§ **What is being asked**:
When the line containing "PR3 intensity used" is reached, copy it and each subsequent line of the material below exactly, through the last line.

::::::::::

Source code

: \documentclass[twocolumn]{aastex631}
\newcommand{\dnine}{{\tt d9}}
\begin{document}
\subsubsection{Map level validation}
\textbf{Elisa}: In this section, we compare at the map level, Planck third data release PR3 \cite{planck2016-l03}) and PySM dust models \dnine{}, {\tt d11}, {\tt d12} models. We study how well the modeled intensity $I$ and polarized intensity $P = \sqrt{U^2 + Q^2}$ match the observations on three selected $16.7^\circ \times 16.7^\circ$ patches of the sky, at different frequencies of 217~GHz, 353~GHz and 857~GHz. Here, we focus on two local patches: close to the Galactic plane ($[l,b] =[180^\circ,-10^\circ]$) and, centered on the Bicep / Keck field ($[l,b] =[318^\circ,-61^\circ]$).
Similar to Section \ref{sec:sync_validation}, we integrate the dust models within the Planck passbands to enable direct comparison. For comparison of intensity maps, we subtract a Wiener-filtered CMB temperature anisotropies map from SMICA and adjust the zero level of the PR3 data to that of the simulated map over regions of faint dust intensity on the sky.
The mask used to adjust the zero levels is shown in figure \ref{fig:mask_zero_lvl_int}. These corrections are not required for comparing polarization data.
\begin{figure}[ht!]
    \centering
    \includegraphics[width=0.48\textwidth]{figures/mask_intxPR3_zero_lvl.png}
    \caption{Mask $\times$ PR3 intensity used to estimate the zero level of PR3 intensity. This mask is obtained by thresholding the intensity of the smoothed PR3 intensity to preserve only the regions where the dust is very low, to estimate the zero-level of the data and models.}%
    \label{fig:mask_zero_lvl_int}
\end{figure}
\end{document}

::::::::::

§ **Exercise result**:
    \caption{Mask $\times$ PR3 intensity used to estimate the zero level of PR3 intensity. This mask is obtained by thresholding the intensity of the smoothed PR3 intensity to preserve only the regions where the dust is very low, to estimate the zero-level of the data and models.}%
    \label{fig:mask_zero_lvl_int}
\end{figure}
\end{document}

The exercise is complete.